Work to complete: Throughout the listing below, show every line in which "white" occurs.

=== Given records ===

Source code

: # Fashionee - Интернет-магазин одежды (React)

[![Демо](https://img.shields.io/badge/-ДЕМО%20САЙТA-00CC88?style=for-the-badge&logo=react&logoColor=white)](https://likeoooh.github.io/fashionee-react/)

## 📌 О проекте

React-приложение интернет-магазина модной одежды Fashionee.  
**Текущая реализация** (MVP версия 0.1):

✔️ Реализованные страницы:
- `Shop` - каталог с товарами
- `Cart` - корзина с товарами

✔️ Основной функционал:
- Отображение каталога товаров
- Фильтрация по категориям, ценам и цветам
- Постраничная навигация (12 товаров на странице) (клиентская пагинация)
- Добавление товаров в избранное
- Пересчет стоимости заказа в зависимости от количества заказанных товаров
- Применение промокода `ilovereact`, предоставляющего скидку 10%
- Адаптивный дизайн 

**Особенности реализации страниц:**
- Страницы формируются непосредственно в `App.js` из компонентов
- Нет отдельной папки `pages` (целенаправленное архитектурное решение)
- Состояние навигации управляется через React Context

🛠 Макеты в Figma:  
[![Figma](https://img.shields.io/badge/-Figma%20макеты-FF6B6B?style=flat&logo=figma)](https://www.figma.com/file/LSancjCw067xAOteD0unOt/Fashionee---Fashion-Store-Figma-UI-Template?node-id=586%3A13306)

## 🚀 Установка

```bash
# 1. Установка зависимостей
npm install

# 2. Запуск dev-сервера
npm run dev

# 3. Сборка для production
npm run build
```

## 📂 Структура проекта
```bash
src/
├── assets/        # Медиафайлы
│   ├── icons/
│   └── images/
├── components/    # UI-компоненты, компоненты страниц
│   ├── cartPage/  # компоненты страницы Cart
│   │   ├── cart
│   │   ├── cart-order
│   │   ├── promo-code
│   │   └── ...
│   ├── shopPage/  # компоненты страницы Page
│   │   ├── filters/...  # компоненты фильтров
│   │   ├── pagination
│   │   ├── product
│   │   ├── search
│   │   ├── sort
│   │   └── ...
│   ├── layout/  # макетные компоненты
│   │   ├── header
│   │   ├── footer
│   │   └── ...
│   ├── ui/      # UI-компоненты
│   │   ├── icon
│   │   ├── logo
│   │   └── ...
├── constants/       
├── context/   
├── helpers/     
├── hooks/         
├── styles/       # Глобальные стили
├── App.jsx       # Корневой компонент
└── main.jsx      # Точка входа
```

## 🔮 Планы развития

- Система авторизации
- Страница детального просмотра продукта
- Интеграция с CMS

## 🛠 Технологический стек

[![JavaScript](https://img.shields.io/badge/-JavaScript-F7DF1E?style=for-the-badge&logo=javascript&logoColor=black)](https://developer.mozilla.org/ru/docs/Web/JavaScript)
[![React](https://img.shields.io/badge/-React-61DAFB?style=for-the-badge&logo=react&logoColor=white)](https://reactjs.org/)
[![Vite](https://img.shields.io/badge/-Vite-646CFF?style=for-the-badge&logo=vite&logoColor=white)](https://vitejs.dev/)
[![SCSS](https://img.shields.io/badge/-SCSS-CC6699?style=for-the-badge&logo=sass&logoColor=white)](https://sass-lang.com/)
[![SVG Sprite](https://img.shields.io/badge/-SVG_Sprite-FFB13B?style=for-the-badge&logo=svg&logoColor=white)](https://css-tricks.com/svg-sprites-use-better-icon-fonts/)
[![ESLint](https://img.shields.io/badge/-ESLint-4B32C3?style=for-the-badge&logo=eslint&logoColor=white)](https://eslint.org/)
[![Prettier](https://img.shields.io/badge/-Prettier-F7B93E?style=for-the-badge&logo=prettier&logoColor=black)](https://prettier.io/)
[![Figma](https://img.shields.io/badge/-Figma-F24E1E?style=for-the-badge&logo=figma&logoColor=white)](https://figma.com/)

===

Answer to this problem:
[![Демо](https://img.shields.io/badge/-ДЕМО%20САЙТA-00CC88?style=for-the-badge&logo=react&logoColor=white)](https://likeoooh.github.io/fashionee-react/)
[![React](https://img.shields.io/badge/-React-61DAFB?style=for-the-badge&logo=react&logoColor=white)](https://reactjs.org/)
[![Vite](https://img.shields.io/badge/-Vite-646CFF?style=for-the-badge&logo=vite&logoColor=white)](https://vitejs.dev/)
[![SCSS](https://img.shields.io/badge/-SCSS-CC6699?style=for-the-badge&logo=sass&logoColor=white)](https://sass-lang.com/)
[![SVG Sprite](https://img.shields.io/badge/-SVG_Sprite-FFB13B?style=for-the-badge&logo=svg&logoColor=white)](https://css-tricks.com/svg-sprites-use-better-icon-fonts/)
[![ESLint](https://img.shields.io/badge/-ESLint-4B32C3?style=for-the-badge&logo=eslint&logoColor=white)](https://eslint.org/)
[![Figma](https://img.shields.io/badge/-Figma-F24E1E?style=for-the-badge&logo=figma&logoColor=white)](https://figma.com/)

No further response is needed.